In her usual style O’Connor uses a freak to reveal a truth about ourselves. In her essay, Some Aspects of the Grotesque in Southern Fiction O’Connor observed,
“Whenever I’m asked why Southern writers particularly have a penchant for writing about freaks, I say it is because we are still able to recognize one. To be able to recognize a freak, you have to have some conception of the whole man, and in the South the general conception of man is still, in the main, theological. That is a large statement, and it is dangerous to make it, for almost anything you say about Southern belief can be denied in the next breath with equal propriety. But approaching the subject from the standpoint of the writer, I think it is safe to say that while the South is hardly Christ-centered, it is most certainly Christ-haunted. The Southerner, who isn’t convinced of it, is very much afraid that he may have been formed in the image and likeness of God. Ghosts can be very fierce and instructive. They cast strange shadows, particularly in our literature. In any case, it is when the freak can be sensed as a figure for our essential displacement that he attains some depth in literature.”

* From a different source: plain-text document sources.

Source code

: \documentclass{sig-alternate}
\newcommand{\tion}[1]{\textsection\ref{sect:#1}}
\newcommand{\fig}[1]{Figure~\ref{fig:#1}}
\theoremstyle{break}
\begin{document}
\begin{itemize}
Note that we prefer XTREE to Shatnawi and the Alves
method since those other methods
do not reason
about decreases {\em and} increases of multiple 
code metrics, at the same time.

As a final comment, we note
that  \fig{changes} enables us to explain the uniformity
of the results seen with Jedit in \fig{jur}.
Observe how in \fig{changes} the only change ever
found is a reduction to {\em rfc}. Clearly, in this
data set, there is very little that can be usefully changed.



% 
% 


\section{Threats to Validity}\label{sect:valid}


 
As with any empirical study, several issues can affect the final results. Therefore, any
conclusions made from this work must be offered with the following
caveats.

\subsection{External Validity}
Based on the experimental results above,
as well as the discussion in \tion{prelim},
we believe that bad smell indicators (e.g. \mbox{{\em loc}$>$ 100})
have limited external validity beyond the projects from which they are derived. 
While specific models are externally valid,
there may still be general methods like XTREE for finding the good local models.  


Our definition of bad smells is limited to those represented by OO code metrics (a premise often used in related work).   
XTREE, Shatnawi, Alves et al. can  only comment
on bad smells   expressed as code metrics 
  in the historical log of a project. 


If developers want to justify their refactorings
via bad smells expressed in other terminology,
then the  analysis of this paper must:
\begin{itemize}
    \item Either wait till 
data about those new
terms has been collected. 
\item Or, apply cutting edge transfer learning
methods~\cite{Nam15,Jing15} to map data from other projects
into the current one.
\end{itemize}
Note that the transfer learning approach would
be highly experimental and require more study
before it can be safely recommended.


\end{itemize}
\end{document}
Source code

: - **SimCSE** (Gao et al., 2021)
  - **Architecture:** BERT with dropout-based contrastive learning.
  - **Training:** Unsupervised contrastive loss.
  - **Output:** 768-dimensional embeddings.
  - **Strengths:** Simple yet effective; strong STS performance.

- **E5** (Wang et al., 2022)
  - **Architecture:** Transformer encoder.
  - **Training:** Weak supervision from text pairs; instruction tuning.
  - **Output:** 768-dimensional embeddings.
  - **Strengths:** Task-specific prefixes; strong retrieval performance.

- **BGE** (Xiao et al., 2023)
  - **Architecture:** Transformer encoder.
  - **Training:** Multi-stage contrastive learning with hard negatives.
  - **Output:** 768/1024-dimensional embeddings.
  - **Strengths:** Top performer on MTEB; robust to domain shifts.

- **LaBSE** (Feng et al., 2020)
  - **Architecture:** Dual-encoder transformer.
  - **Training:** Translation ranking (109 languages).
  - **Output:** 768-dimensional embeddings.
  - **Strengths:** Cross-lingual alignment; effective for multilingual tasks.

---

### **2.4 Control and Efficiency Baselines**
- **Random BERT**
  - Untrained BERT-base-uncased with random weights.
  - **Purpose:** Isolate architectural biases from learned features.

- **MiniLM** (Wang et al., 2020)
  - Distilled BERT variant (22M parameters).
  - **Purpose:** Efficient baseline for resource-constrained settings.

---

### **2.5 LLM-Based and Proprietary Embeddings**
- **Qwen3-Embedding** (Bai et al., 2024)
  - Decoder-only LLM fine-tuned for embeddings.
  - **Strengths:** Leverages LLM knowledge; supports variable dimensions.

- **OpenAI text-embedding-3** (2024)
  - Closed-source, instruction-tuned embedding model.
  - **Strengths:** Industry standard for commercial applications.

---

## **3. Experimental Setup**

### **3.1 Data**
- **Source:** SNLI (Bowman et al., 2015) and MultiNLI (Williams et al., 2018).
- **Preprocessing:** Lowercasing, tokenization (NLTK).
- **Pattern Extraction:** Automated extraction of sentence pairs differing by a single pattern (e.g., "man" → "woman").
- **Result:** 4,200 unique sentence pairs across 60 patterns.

O.E. Parker picked up his penchant for tattoos from a circus freak and for want of a better role model took it on himself. Sarah Ruth is right. His tattoos are the vanity of vanities. Parker was created in the image of God, but as he covers himself with images, he has masked the image of God with fake bravado, cultivated cynicism, and artificial rage. Beneath it all he’s still a slack-jawed, ignorant, and innocent red neck. O’Connor’s portrait of O.E. Parker exposes the heart of vanity: it’s the worship of a false image of ourselves.
Beneath his disfigured tattooed body, Parker is a son of Adam—created in the image of the Almighty, and the irony of the story is that his final choice is to have Christ himself etched onto his back—as it were to bear the image of Christ for the sake of the wife he’s trying to win over. That she beats him and blames him for idolatry unlocks the true heart of vanity: in worshipping a false image of ourselves we are idolaters.
Poor Parker is himself Christ-haunted. As O’Connor points out, he is “very much afraid that he may have been formed in the image and likeness of God.”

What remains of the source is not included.